Tourism worldwide grew by four per cent to 1.1 billion arrivals last year but experts have noticed a change in global patterns and recorded “stagnation” in travel to Europe.

“We are living in turbulent times. It’s not easy both for travellers and business. It is only if we join forces that we can move forward,” Petra Hedorfer, CEO of the German National Tourist Board, said during the annual Germany Travel Mart in Nuremberg.

That notwithstanding, Germany again reported a strong performance in terms of tourism, posting a three per cent increase over the previous year.

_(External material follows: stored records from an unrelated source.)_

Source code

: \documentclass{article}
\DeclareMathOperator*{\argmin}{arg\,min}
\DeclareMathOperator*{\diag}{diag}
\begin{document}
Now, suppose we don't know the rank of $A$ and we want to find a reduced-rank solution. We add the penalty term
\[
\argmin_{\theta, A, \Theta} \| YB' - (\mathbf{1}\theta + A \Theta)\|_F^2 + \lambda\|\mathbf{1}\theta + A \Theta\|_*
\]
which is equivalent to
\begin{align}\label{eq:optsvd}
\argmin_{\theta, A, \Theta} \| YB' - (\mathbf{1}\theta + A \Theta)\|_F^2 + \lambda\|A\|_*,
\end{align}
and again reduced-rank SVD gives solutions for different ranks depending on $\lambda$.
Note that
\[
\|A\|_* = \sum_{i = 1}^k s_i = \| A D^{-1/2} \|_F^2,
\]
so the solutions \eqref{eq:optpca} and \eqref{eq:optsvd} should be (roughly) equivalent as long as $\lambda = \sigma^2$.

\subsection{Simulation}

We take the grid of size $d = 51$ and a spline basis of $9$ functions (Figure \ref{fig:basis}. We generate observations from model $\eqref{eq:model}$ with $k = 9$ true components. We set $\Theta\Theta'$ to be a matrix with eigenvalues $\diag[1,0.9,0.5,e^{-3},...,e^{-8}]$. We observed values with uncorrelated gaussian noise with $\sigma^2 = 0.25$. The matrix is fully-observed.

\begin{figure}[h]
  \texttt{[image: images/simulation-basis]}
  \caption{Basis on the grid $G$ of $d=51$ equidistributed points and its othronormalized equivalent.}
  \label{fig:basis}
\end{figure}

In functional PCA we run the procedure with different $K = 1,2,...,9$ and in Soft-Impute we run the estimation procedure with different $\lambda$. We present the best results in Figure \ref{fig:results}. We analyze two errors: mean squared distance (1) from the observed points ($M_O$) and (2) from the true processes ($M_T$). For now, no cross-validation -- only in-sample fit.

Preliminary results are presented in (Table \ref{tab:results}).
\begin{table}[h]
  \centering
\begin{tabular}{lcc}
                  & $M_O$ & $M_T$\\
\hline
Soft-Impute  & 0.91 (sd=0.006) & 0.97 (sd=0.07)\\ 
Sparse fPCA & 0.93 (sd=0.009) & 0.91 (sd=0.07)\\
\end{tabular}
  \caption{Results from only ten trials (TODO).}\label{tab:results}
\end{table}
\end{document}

“The figures show visitors feel safe here,” she told a gathering of international journalists, noting that over two million fewer Germans had travelled to the Middle East, including Tunisia and Egypt, because of the prevailing security situation there and opted to holiday in the Mediterranean instead. France experienced a four per cent drop because of the economic crisis and the terror attacks.

“Destination Germany is a strong brand in the international market. Economic factors, such as Brexit and financial crises in high-volume source markets and security concerns, such as the fear of terrorist attacks, can temporarily dampen the appetite for travel in some source markets. In the mid- to long-term, however, the tourist appeal, the infrastructure and the customer focus a country offers will define the value of its brand as a travel destination,” Hedorfer said.

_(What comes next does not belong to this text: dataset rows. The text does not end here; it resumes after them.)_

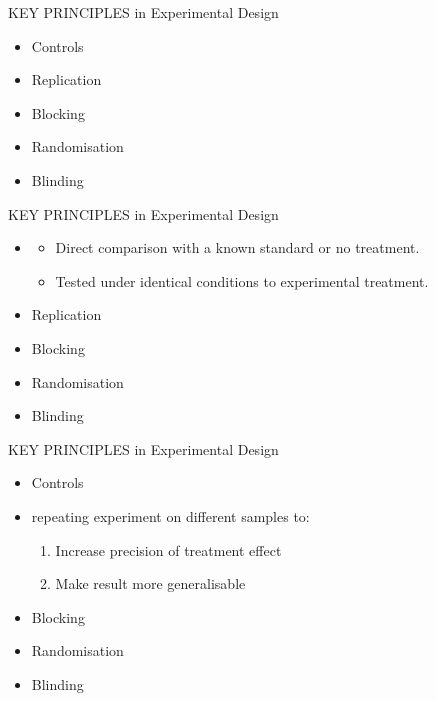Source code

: \documentclass{beamer}
\begin{document}
\begin{frame}{KEY PRINCIPLES in Experimental Design}

\begin{alertblock}{}
 \begin{itemize}
  \item Controls
  \item Replication
  \item Blocking
  \item Randomisation
  \item Blinding
 \end{itemize}

\end{alertblock}

\end{frame}


\begin{frame}{KEY PRINCIPLES in Experimental Design}

\begin{alertblock}{}
 \begin{itemize}
  \item {\color{red}{Controls}}
    \begin{itemize}
     \item Direct comparison with a known standard or no treatment.
      \item Tested under identical conditions to experimental treatment.
    \end{itemize}
  \item Replication
  \item Blocking
  \item Randomisation
  \item Blinding
 \end{itemize}

\end{alertblock}

\end{frame}


\begin{frame}{KEY PRINCIPLES in Experimental Design}

\begin{alertblock}{}
 \begin{itemize}
  \item Controls
  \item {\color{red}{Replication}} repeating experiment on different samples to: 
    \begin{enumerate}
      \item Increase precision of treatment effect
      \item Make result more generalisable
    \end{enumerate}
  \item Blocking
  \item Randomisation
  \item Blinding
 \end{itemize}

\end{alertblock}

\end{frame}
\end{document}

We are living in turbulent times. It’s not easy both for travellers and business. It is only if we join forces that we can move forward

Despite the difficult conditions, Germany retained its top ranking as a destination for cultural travel and city breaks among European holidaymakers.

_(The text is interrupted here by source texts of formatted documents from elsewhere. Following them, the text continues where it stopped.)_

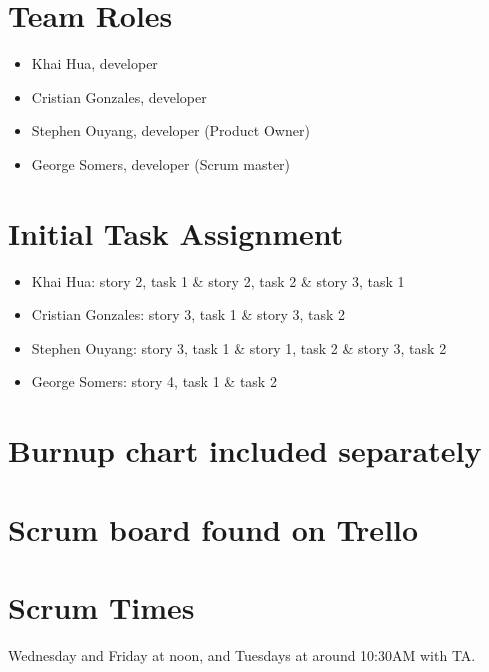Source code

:\documentclass[11pt]{article}
\begin{document}
	\section{Team Roles}
		\vspace{-3mm}
		\begin{itemize}
		    \item Khai Hua, developer
		    \item Cristian Gonzales, developer
		    \item Stephen Ouyang, developer (Product Owner)
		    \item George Somers, developer (Scrum master)
		\end{itemize}
	\section{Initial Task Assignment}
	    \vspace{-3mm}
	    \begin{itemize}
		    \item Khai Hua: story 2, task 1 \& story 2, task 2 \& story 3, task 1
		    \item Cristian Gonzales: story 3, task 1 \& story 3, task 2
		    \item Stephen Ouyang: story 3, task 1 \& story 1, task 2 \& story 3, task 2
		    \item George Somers: story 4, task 1 \& task 2
		\end{itemize}
	\section{Burnup chart included separately}
	\section{Scrum board found on Trello}
	\section{Scrum Times}
	    Wednesday and Friday at noon, and Tuesdays at around 10:30AM with TA.
\end{document}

According to the latest IPK International’s World Travel Monitor, Germany is the second most popular travel destination for Europeans, with 53.6 million trips. Spain posted a nine per cent growth and topped the rankings with 61.9 million trips. France remains in third place, despite the four per cent drop to 37.6 million trips. Then come Italy (36.2 million trips) and Austria (27.4 million trips).

The German National Tourist Board is forecasting a growth of up to two per cent for this year on the basis of analysis by the United Nations World Tourism Organisation and the World Travel Monitor as well as projections by the Federal Statistical Office. With 55 per cent share of the market, holidays remain the biggest travel segment from Europe to Germany. Such visits last year experienced a year-on-year growth of three per cent, reaching 29.7 million. Visitors opting for holidays of four or more nights increased by six per cent to 17.8 million. At 11.9 million, the number of mini-breaks represented a drop of two per cent on the previous year. Yet, city breaks proved very attractive, rising 23 per cent to 12 million.

The data shows that Germany is very popular among the Maltese. In fact, the number of overnight stays in accommodation establishments and campsites last year totalled 66,416, up 19 per cent. The bulk, of course, stayed at accommodation establishments as overnight stays in campsites amounted to 274 – not many but it represented an increase of over 48 per cent, which could indicate a growing interest among Maltese holidaymakers in this type of accommodation.

Holiday trips from source markets outside Europe were up one per cent to 4.4 million and the business travel sector held steady at two million.

Europeans spend an average of about €100 (including travel expenses, accommodation, shopping, etc) a day when in Germany, whereas those coming from beyond spend €318, mainly because there are more so-called luxury shoppers in this category.